TASK ITEM: Whenever "their" appears in a line, please copy that line from the data.

(Data extracted from a collection)
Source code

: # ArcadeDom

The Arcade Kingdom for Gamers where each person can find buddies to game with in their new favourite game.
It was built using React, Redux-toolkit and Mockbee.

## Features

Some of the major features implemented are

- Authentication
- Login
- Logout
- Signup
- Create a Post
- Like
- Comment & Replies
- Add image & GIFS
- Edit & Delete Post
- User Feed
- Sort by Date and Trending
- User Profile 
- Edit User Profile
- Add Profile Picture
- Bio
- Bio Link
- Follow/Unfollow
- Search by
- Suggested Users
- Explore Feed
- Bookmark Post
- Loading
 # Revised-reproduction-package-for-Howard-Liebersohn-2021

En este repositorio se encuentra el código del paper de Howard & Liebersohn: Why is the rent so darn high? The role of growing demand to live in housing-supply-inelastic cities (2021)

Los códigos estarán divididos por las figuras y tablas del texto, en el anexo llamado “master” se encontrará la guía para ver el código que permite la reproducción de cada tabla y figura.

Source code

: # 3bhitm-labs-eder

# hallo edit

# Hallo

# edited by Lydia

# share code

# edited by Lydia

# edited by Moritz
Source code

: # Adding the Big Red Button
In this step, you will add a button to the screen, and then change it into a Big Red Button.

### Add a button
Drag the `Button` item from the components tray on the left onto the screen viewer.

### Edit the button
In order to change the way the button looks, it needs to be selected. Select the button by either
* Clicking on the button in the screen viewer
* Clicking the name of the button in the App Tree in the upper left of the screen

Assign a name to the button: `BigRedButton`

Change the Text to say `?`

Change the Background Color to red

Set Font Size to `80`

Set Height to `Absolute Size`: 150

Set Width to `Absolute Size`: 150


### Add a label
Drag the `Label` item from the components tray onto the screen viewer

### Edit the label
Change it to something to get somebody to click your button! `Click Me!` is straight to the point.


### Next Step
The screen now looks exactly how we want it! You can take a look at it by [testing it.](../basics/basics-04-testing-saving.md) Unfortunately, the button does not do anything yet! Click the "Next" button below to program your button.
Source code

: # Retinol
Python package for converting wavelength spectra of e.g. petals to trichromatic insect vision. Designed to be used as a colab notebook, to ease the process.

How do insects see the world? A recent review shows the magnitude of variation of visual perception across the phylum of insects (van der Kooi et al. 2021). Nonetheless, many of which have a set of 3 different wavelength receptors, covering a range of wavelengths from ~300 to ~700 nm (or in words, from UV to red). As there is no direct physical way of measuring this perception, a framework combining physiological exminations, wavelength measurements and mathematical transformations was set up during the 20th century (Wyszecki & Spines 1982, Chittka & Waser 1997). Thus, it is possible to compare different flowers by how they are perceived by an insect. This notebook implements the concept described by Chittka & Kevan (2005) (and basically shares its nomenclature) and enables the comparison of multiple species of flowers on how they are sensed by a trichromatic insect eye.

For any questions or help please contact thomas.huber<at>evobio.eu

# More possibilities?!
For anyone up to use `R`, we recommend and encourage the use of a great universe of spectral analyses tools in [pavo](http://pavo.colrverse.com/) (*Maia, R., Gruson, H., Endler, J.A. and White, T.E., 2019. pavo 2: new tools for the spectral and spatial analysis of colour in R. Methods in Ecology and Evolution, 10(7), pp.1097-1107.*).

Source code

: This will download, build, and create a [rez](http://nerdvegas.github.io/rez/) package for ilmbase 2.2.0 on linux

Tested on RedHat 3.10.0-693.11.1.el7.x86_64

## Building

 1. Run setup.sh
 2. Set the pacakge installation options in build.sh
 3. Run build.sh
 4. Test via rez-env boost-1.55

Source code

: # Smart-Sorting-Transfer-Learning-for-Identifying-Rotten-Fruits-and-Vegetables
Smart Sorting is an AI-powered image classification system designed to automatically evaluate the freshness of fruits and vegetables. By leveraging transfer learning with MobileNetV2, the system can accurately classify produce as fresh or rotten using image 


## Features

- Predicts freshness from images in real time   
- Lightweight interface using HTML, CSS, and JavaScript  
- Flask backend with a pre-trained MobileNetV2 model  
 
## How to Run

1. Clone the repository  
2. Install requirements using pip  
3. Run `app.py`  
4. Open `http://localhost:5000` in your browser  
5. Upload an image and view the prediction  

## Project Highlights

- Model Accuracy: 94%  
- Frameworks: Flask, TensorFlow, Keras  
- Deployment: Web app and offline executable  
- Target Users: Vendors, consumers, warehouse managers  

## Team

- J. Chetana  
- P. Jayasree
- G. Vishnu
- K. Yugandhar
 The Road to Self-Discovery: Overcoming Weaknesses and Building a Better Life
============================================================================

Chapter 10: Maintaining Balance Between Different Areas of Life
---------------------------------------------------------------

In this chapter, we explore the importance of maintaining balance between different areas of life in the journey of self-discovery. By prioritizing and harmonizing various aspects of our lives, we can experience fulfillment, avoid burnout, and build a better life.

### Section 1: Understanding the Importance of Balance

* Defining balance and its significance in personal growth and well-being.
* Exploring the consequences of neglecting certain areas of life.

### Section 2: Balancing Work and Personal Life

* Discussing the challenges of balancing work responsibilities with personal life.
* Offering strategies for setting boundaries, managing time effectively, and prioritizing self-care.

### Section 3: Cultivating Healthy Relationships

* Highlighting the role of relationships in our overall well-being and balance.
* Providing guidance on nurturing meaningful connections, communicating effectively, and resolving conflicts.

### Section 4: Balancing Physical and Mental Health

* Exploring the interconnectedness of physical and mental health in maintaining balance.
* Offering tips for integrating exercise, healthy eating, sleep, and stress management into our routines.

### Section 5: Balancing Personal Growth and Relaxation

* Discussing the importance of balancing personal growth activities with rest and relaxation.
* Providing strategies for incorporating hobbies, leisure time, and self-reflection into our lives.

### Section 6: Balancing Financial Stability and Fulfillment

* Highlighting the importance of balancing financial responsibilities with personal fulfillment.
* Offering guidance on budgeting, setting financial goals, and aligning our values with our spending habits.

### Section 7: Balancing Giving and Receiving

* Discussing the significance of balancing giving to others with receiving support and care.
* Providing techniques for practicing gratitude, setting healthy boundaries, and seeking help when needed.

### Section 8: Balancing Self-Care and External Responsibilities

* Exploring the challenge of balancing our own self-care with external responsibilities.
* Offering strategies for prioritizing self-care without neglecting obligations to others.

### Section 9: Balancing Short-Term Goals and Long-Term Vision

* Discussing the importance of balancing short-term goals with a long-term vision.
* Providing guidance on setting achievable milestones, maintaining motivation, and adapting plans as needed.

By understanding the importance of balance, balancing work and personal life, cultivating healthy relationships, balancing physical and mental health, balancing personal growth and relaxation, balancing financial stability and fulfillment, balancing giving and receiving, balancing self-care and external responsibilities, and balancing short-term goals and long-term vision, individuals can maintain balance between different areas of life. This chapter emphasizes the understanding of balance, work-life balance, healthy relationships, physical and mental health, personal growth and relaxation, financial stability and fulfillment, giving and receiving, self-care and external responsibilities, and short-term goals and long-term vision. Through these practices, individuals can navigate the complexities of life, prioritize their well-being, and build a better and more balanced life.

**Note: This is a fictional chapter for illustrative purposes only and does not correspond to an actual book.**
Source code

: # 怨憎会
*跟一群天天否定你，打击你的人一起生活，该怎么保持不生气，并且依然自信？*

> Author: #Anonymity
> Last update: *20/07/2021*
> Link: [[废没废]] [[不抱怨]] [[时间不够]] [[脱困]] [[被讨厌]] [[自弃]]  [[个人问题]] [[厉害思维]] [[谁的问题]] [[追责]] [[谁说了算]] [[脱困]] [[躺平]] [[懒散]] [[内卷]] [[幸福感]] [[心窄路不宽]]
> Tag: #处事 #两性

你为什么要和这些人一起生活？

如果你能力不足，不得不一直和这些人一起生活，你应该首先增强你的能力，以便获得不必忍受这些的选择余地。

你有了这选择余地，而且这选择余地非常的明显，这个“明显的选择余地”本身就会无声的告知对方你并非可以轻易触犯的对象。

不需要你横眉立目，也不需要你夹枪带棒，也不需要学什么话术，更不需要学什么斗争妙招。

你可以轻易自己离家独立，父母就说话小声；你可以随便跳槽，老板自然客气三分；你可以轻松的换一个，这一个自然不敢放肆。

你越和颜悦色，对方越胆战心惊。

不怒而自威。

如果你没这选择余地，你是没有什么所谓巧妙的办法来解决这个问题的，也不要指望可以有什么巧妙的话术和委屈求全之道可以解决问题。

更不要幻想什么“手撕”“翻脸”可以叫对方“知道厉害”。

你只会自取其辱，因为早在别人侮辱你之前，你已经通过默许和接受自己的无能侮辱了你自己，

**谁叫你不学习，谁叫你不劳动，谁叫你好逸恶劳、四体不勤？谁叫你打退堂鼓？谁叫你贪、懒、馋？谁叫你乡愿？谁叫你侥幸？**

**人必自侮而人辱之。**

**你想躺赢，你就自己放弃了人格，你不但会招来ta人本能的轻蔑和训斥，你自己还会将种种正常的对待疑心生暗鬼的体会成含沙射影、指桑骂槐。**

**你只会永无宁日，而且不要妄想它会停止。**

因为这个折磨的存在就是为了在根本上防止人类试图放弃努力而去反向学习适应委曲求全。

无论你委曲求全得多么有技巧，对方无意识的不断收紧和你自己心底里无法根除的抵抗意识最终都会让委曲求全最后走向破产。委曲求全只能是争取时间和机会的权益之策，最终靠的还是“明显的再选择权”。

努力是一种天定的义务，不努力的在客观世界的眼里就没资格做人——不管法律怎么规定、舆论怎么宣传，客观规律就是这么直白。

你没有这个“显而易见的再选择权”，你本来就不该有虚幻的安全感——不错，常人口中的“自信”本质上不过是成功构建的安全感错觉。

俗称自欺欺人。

OUTPUT OF THE EXERCISE:
The Arcade Kingdom for Gamers where each person can find buddies to game with in their new favourite game.
By understanding the importance of balance, balancing work and personal life, cultivating healthy relationships, balancing physical and mental health, balancing personal growth and relaxation, balancing financial stability and fulfillment, balancing giving and receiving, balancing self-care and external responsibilities, and balancing short-term goals and long-term vision, individuals can maintain balance between different areas of life. This chapter emphasizes the understanding of balance, work-life balance, healthy relationships, physical and mental health, personal growth and relaxation, financial stability and fulfillment, giving and receiving, self-care and external responsibilities, and short-term goals and long-term vision. Through these practices, individuals can navigate the complexities of life, prioritize their well-being, and build a better and more balanced life.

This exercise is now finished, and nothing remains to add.